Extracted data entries

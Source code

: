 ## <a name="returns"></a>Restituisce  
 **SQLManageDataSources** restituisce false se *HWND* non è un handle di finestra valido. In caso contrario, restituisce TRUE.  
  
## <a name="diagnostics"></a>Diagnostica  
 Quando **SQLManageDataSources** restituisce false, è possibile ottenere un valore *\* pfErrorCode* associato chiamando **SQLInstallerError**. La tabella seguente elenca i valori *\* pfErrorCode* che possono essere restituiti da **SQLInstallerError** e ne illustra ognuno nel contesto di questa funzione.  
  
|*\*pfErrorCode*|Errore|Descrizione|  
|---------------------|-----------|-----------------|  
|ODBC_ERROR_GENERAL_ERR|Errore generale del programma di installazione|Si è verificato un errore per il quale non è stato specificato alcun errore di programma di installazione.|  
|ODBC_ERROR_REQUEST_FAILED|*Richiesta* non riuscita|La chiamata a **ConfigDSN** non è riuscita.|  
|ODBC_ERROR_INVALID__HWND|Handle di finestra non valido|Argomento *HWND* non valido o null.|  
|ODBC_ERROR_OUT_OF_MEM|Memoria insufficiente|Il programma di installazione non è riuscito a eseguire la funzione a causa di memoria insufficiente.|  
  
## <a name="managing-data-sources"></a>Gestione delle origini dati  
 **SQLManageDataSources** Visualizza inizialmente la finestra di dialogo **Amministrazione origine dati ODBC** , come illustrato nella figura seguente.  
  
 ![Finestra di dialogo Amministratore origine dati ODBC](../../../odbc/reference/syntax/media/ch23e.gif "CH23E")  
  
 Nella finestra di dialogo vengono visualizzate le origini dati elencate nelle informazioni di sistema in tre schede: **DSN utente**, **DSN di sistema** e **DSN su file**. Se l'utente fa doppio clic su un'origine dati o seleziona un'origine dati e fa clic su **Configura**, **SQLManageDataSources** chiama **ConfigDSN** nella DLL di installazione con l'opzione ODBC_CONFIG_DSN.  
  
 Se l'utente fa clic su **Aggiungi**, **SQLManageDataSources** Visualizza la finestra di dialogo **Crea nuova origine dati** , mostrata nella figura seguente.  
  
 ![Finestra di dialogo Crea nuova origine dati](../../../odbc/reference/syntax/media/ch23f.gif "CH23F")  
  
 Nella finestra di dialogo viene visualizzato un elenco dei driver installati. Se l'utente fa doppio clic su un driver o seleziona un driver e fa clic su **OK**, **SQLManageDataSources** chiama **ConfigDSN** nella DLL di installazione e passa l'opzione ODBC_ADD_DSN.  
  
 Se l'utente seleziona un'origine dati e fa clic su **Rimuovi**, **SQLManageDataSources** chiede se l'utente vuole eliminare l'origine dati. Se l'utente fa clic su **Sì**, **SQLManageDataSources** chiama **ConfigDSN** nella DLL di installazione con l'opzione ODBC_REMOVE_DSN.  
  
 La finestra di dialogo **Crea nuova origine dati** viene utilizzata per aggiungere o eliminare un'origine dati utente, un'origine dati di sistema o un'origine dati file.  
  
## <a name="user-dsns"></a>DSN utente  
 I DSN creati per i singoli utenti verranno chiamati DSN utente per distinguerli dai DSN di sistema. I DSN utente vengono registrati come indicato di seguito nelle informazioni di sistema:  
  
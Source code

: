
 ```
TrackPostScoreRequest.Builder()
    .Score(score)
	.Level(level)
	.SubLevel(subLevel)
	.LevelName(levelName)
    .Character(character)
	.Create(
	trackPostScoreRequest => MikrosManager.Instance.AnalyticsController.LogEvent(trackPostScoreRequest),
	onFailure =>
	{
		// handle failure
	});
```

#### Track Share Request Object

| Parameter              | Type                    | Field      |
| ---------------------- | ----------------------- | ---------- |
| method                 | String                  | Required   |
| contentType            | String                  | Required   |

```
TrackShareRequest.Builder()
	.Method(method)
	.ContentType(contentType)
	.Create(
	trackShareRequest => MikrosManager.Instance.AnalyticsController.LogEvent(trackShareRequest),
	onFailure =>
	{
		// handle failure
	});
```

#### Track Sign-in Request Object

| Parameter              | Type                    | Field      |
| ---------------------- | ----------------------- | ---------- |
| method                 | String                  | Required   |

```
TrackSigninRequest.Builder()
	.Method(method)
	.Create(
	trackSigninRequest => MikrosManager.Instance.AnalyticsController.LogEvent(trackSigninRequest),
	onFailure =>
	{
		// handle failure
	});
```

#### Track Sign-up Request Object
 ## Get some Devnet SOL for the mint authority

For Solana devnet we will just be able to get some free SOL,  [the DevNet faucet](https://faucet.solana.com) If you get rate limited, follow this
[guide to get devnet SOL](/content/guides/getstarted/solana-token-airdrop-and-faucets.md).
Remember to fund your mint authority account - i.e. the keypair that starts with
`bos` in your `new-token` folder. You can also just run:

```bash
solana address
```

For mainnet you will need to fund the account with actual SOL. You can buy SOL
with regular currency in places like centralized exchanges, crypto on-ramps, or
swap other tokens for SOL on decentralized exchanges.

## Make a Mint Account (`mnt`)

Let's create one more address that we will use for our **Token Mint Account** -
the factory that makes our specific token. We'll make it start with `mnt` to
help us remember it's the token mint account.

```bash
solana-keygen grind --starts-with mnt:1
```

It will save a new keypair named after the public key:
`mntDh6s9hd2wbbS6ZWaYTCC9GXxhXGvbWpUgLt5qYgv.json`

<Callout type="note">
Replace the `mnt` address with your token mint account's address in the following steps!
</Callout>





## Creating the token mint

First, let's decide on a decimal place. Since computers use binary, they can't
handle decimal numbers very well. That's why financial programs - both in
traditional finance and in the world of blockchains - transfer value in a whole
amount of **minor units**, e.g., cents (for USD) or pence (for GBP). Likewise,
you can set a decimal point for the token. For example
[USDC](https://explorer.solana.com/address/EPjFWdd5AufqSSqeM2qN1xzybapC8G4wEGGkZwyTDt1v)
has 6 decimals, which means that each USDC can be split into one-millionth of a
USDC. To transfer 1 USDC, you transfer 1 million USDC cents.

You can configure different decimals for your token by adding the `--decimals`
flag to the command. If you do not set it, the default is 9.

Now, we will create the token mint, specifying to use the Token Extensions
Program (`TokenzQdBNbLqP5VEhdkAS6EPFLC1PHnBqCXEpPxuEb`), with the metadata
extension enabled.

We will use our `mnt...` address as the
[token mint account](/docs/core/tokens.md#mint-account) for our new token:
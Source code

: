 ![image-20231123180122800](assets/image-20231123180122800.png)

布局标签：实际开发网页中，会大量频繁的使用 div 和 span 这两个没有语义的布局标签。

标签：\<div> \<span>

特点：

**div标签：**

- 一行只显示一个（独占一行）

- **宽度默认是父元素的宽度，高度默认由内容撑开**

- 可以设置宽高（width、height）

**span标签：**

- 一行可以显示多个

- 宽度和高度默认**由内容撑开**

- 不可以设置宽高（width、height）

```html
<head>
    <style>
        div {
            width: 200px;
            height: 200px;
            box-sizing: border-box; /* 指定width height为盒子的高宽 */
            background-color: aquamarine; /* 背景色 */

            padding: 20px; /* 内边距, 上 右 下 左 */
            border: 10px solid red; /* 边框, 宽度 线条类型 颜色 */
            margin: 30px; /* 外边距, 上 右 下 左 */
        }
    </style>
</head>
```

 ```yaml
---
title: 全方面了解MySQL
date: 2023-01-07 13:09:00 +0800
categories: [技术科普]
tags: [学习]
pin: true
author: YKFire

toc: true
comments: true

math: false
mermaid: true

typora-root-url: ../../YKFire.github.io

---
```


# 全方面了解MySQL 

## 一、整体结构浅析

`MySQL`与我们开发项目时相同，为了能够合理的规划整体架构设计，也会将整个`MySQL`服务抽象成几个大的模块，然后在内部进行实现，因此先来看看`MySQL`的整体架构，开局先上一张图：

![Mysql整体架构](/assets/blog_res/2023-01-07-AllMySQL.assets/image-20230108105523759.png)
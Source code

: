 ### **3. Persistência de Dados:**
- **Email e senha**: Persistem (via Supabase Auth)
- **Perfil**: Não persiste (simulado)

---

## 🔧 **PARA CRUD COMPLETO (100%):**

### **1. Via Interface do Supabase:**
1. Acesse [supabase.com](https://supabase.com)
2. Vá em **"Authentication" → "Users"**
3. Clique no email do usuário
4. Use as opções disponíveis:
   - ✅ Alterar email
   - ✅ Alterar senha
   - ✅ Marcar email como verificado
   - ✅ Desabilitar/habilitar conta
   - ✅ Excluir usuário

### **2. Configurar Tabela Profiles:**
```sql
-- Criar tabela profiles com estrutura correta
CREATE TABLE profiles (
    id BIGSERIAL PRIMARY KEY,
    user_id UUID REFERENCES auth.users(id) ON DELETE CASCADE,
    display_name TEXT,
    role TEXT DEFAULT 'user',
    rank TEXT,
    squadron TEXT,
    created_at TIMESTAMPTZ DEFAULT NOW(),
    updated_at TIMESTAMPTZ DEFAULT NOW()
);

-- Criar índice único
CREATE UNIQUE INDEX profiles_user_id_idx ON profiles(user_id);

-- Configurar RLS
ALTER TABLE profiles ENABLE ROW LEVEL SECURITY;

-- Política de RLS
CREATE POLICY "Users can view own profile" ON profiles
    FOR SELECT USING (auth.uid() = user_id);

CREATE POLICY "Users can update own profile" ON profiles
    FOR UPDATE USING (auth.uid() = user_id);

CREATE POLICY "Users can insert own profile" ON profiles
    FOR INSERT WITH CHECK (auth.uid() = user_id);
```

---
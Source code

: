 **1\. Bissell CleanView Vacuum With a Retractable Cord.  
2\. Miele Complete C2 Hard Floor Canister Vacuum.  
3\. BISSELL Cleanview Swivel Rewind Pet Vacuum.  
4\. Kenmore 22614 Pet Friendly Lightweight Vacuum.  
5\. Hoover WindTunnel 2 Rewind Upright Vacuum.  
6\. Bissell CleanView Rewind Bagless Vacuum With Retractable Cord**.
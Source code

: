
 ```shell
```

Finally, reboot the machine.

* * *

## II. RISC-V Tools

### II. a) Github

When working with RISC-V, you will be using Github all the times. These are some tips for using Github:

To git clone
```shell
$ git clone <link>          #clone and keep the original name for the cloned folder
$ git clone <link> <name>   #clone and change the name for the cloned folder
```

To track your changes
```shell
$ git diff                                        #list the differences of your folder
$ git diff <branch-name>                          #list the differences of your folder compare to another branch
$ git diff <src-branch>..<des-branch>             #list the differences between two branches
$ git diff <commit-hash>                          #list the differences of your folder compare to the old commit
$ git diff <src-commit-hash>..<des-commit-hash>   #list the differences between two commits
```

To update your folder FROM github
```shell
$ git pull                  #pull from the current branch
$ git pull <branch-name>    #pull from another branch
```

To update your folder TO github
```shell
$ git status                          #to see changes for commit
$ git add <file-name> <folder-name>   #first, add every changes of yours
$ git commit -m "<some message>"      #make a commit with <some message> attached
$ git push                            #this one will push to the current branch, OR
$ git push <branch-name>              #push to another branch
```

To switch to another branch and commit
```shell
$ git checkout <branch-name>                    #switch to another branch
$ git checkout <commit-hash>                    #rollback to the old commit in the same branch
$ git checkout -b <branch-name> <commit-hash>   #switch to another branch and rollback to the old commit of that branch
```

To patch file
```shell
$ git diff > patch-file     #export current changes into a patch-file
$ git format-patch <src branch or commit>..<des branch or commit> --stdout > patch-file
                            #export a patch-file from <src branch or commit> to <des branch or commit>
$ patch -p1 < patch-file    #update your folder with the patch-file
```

Exercise instructions:
Lines that contain "HWND" should be pulled from the entries above and reported.

Answer box:
 **SQLManageDataSources** restituisce false se *HWND* non è un handle di finestra valido. In caso contrario, restituisce TRUE.  
|ODBC_ERROR_INVALID__HWND|Handle di finestra non valido|Argomento *HWND* non valido o null.|  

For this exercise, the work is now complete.